• [WHAT YOU ARE ASKED TO DO]: Look over the material below and count the lines that include "Public". Give only the total.

• [RECORDS PROVIDED]:
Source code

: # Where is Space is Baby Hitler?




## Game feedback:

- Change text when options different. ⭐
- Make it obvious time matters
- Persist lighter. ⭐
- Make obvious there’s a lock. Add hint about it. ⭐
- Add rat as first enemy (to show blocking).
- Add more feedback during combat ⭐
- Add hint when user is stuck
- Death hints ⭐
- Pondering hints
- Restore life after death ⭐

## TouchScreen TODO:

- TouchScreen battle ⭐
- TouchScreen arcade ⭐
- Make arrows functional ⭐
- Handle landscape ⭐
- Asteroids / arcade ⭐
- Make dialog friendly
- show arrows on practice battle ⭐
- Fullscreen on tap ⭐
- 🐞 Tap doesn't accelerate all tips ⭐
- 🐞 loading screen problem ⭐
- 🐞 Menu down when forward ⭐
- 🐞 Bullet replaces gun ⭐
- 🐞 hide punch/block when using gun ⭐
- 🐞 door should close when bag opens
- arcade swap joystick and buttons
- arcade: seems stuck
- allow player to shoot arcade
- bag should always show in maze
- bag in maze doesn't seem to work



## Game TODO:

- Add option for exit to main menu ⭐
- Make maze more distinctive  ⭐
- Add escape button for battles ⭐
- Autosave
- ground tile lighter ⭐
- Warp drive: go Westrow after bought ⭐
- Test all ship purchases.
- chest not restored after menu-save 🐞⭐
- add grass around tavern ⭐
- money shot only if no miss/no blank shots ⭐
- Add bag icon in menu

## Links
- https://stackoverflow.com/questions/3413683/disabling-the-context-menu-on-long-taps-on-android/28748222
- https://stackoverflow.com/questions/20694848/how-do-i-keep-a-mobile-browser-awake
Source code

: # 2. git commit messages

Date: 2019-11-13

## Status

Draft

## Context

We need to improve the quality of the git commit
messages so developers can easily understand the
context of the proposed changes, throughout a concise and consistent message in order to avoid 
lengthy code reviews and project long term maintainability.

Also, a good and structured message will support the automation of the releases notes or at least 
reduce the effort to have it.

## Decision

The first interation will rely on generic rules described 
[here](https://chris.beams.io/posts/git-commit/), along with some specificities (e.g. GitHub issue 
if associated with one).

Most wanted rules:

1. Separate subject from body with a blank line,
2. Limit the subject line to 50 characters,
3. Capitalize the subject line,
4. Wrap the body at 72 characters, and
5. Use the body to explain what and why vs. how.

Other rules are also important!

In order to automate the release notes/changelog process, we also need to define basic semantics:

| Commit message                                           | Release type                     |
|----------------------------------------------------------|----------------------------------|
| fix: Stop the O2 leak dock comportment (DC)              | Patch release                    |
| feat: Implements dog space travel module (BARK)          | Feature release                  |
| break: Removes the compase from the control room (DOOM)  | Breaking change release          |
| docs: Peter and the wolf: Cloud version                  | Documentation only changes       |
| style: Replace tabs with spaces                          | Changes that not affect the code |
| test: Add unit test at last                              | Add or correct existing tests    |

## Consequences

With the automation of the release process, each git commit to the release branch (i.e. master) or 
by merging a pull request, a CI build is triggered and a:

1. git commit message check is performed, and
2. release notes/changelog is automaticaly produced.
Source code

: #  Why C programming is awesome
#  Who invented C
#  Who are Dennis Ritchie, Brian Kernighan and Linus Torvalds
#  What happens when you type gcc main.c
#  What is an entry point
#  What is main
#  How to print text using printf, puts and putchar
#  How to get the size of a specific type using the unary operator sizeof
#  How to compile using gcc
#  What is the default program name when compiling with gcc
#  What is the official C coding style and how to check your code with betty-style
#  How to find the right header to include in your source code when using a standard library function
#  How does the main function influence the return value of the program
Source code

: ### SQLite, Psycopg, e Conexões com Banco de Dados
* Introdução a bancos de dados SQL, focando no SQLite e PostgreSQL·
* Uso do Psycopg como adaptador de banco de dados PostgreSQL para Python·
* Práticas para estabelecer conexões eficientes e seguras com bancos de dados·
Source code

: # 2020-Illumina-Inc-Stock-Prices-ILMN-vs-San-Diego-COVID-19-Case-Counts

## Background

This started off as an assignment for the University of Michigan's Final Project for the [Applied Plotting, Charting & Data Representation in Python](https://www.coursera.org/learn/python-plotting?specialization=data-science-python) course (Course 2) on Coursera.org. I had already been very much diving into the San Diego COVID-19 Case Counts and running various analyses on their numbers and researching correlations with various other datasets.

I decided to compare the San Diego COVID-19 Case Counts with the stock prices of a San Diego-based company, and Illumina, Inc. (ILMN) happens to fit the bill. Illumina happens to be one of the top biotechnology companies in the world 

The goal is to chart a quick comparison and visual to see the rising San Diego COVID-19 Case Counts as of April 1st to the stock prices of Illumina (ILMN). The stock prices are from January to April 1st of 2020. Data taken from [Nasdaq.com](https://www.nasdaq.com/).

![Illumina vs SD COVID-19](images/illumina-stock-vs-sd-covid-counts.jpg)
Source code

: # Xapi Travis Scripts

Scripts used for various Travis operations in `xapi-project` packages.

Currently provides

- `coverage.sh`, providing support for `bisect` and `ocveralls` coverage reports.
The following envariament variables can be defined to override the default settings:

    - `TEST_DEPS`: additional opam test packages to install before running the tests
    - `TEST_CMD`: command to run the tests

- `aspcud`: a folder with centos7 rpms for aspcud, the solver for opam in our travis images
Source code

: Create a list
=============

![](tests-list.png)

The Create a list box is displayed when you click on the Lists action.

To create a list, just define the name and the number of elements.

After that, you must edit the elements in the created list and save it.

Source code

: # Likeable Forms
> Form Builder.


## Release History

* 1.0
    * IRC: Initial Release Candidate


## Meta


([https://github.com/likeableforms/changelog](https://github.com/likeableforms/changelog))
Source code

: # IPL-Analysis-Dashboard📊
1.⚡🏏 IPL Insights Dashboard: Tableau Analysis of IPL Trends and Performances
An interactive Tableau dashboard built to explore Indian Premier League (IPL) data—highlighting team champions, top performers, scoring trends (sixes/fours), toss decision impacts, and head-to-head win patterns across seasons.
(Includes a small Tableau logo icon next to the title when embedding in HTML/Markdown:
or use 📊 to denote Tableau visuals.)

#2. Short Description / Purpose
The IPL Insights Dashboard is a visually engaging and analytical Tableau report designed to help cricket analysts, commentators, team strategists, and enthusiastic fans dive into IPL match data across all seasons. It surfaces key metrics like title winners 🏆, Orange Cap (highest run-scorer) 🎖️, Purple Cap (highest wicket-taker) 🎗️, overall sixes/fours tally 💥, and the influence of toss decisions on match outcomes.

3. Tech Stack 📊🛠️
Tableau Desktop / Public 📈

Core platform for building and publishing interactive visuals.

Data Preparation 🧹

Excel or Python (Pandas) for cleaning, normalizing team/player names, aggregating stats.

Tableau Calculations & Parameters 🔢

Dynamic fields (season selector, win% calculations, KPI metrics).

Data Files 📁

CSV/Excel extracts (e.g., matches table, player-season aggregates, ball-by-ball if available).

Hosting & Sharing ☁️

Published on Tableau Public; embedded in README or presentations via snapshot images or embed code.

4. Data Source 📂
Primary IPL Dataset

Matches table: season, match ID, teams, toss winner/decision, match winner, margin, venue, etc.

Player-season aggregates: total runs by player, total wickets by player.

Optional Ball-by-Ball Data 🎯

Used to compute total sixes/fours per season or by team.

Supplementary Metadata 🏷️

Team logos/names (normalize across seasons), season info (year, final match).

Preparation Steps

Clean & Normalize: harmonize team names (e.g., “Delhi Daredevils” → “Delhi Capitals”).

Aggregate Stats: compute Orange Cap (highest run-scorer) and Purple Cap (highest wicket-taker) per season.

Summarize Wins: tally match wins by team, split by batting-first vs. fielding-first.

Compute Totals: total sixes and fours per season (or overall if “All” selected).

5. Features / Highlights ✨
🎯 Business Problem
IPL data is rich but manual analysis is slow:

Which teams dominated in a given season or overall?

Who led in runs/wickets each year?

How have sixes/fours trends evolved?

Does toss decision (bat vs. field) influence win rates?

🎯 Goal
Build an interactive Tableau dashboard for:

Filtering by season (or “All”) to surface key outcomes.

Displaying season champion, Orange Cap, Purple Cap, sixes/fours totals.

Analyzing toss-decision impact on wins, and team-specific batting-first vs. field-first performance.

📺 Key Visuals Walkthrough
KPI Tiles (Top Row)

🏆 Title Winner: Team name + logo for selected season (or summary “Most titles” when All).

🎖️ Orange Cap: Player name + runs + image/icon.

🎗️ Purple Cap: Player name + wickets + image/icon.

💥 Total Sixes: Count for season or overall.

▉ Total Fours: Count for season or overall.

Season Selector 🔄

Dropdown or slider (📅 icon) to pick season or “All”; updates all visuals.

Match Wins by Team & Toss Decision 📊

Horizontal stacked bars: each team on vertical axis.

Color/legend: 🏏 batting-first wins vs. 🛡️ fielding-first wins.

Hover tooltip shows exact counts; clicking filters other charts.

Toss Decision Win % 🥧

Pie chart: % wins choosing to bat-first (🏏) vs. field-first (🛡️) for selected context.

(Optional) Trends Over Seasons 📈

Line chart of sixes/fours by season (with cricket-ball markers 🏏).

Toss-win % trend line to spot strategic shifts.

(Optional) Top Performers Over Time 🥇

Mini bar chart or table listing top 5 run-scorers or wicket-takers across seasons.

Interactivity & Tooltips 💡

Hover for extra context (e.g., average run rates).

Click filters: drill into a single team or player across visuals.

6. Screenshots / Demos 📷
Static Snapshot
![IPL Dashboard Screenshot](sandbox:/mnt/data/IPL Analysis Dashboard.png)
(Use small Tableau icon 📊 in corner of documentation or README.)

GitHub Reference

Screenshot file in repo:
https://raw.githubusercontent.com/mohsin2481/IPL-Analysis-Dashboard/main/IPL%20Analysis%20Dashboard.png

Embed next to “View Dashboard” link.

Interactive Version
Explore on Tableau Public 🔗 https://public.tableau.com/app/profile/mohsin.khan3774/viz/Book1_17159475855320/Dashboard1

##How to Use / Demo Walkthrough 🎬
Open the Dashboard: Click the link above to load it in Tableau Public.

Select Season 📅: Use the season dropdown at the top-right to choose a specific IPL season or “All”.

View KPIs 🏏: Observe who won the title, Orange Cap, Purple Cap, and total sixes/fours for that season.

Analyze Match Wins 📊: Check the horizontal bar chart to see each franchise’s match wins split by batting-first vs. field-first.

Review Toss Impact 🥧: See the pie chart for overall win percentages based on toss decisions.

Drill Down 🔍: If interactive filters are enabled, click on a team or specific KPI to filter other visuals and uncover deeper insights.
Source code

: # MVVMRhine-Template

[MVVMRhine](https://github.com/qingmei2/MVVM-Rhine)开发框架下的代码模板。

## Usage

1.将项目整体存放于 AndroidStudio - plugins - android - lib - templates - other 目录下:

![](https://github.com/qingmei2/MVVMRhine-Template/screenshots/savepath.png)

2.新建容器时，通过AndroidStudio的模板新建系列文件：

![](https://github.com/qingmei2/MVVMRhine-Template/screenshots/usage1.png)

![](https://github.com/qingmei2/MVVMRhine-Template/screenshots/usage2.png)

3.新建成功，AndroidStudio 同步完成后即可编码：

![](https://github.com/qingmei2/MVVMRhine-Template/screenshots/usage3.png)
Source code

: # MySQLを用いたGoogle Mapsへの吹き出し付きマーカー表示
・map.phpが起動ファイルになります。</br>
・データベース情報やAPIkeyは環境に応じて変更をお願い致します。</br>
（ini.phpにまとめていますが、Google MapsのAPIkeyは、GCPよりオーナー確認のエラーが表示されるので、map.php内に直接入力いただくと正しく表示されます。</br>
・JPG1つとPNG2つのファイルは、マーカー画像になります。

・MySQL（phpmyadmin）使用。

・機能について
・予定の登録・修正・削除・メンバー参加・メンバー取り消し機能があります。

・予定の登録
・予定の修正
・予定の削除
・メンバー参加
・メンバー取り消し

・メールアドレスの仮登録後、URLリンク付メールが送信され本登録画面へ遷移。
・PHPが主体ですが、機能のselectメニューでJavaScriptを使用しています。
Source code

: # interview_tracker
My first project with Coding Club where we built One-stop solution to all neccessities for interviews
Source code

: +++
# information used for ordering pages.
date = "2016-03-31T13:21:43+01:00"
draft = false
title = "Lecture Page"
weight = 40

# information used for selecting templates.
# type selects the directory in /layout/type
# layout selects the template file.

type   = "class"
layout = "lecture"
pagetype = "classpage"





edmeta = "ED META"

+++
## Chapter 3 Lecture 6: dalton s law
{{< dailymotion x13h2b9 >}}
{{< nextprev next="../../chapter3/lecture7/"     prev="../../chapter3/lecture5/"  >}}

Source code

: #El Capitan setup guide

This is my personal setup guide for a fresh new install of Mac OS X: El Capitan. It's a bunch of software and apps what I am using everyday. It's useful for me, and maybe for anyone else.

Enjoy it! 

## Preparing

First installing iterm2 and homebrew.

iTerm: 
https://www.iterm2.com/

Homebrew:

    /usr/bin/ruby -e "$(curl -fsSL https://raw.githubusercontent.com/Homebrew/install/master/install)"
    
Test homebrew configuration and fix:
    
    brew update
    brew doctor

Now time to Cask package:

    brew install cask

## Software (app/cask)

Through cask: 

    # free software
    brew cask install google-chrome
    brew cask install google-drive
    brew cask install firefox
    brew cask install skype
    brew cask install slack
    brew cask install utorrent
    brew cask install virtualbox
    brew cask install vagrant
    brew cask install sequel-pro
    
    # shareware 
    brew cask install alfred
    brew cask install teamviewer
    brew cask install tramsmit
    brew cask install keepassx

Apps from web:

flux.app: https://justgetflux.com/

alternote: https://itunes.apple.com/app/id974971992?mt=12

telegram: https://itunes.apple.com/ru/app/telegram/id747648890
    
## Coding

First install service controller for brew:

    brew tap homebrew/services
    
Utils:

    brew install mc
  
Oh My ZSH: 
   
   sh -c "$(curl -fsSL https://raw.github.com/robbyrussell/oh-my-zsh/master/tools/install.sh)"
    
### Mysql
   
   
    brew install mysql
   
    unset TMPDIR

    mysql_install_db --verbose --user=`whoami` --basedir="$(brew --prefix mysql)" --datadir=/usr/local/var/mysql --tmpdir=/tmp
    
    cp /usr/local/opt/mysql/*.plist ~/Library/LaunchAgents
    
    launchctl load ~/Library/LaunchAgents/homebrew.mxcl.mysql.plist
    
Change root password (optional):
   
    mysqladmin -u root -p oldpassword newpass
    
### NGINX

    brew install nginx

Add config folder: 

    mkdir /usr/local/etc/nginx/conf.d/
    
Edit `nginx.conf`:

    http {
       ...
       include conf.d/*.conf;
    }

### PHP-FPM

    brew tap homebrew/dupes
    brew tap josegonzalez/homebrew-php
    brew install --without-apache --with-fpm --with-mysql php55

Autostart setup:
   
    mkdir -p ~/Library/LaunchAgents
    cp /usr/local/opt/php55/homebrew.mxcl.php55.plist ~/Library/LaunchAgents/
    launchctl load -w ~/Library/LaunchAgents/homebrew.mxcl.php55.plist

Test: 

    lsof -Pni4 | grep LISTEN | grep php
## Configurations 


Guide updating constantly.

• [ANSWER TO THIS TASK]: 4